§ Exercise
Give as output the line that contains "pull the joystick", followed by every remaining line of the entries, unchanged and with nothing added.

§ Entries shown
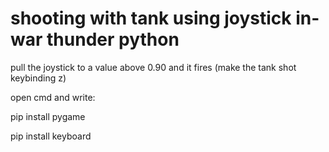 # shooting with tank using joystick in-war thunder python
pull the joystick to a value above 0.90 and it fires (make the tank shot keybinding z)

open cmd and write:

pip install pygame

pip install keyboard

§ Solution for this problem
pull the joystick to a value above 0.90 and it fires (make the tank shot keybinding z)

open cmd and write:

pip install pygame

pip install keyboard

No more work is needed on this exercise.